Former INM executives, Karl Brophy and Gavin O’Reilly, who are suing the company and Mr Buckley, are trying to force the company to file a defence to their legal claim over the alleged breach of their data.
The two businessmen, who left INM and later set up PR company Red Flag, have sought judgment against INM for not filing its defence in time. Mr Buckley filed his defence in the case last July.
INM, which plans to change its name to Mediahuis Ireland this year, objects to the move to force it to a file a defence.
It claims it is not able to properly prepare a defence until a report is published on the alleged data hack by High Court inspectors, who are currently investigating it among a range of matters at INM, as well as a separate report from an ongoing investigation by the Data Protection Commission.
In addition to objecting to Mr Brophy and Mr O’Reilly’s attempts to get it to file a defence, INM has applied for a stay on the entire case, pending the publication of the inspectors’ report and/or the DPC report.
The general issues are due to feature in a High Court hearing on Monday as part of the attempt by Mr Brophy and Mr O’Reilly to have judgment entered against INM for not filing a claim.
INM’s lawyers have argued in filings to the High Court that it is “premature” to expect it to file a defence without the benefit of the findings of the court inspectors and the DPC. They claim there is an “evidentiary deficit” in the case without those findings.
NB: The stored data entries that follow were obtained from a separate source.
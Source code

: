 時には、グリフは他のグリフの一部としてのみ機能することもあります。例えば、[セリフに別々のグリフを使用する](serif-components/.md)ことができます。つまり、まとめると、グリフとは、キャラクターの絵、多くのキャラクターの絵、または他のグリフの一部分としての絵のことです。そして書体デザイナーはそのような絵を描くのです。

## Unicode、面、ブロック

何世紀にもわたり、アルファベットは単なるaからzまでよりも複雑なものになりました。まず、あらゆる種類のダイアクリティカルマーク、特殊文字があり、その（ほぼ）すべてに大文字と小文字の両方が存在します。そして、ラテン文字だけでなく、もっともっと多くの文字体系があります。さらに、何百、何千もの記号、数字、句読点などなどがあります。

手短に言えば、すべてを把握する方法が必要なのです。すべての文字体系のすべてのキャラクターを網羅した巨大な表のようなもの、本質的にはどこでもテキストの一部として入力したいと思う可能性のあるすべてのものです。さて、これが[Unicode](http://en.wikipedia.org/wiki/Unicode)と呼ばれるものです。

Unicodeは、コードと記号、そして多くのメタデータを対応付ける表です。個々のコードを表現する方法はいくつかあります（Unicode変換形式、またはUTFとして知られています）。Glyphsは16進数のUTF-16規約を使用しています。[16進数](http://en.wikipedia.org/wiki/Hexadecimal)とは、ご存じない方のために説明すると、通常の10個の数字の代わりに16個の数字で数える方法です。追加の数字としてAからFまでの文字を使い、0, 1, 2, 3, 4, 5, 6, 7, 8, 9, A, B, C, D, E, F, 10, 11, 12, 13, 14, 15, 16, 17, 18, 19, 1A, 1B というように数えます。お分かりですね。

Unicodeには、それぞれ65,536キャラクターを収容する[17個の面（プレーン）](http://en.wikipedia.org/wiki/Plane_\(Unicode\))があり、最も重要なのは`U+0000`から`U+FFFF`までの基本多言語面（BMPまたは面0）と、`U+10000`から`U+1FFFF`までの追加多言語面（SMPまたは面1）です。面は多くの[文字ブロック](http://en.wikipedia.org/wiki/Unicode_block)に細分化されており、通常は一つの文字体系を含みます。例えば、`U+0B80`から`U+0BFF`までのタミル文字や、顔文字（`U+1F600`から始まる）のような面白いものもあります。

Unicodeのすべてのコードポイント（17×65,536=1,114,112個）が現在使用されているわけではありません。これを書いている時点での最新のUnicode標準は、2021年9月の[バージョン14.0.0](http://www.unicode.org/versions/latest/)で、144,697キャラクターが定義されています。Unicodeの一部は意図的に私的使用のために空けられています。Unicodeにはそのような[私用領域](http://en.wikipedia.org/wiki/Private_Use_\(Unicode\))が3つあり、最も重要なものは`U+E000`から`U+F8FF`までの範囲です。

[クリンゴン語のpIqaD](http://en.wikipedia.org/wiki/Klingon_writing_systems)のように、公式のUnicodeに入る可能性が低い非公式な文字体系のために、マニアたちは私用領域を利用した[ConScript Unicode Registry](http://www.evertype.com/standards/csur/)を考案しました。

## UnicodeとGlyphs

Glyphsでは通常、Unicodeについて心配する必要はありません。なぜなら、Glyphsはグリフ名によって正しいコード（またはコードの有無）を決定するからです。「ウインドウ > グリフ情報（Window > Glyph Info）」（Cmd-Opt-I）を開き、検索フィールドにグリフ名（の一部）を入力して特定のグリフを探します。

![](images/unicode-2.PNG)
INM says it still “does not know the full circumstances” of what happened regarding the alleged data hack, which the State’s corporate watchdog, the ODCE, says occurred in an operation overseen by Mr Buckley.
INM’s lawyers concede that there are often evidentiary gaps in cases, but they say this is an “unusual” case because the inspectors and the DPC are already looking into the matter and, so far, have not resolved gaps in the evidence. INM argues that, for example, it still does not know the identity of any “third party wrongdoers” in the case.
INM is already suing Mr Buckley itself over the alleged data hack in entirely separate proceedings. Mr Buckley has continued to deny all allegations against him. He previously told the High Court in another set proceedings, in which he alleged bias against the inspectors that, given he is in his late 70s, “time is of the essence” in that case.